YOUR GOAL =>
Find each line below where the word "with" occurs, and copy it.

INPUT DATA =>
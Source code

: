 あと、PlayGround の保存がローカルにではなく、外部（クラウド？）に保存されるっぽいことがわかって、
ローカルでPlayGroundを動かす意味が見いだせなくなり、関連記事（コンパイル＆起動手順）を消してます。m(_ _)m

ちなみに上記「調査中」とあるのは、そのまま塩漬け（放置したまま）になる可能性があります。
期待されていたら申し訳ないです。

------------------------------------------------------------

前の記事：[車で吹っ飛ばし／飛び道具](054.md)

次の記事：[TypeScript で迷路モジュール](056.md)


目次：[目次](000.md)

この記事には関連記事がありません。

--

==

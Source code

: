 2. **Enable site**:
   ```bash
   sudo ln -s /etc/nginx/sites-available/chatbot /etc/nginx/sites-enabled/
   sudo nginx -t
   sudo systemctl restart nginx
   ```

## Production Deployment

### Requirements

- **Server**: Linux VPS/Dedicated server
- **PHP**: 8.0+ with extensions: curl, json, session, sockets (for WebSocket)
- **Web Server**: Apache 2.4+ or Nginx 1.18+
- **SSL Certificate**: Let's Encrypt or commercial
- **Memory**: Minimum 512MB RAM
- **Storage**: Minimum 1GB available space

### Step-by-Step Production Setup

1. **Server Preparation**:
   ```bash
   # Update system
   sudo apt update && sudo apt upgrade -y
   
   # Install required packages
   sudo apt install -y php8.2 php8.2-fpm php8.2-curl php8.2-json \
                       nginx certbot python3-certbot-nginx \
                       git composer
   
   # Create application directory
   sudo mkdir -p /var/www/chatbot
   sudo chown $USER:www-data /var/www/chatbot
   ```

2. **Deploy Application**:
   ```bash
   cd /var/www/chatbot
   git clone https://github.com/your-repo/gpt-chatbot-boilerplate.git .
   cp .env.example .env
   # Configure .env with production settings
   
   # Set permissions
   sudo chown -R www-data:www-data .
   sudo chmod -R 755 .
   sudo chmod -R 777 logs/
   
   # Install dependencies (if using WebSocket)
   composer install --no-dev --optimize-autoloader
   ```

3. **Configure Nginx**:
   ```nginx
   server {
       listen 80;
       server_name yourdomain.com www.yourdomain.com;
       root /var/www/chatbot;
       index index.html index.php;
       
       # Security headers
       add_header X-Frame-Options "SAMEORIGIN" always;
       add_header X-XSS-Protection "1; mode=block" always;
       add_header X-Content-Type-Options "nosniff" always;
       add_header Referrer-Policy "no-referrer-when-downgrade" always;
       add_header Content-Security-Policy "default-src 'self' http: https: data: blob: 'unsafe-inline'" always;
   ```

TASK RESULT =>
- **PHP**: 8.0+ with extensions: curl, json, session, sockets (for WebSocket)
   # Configure .env with production settings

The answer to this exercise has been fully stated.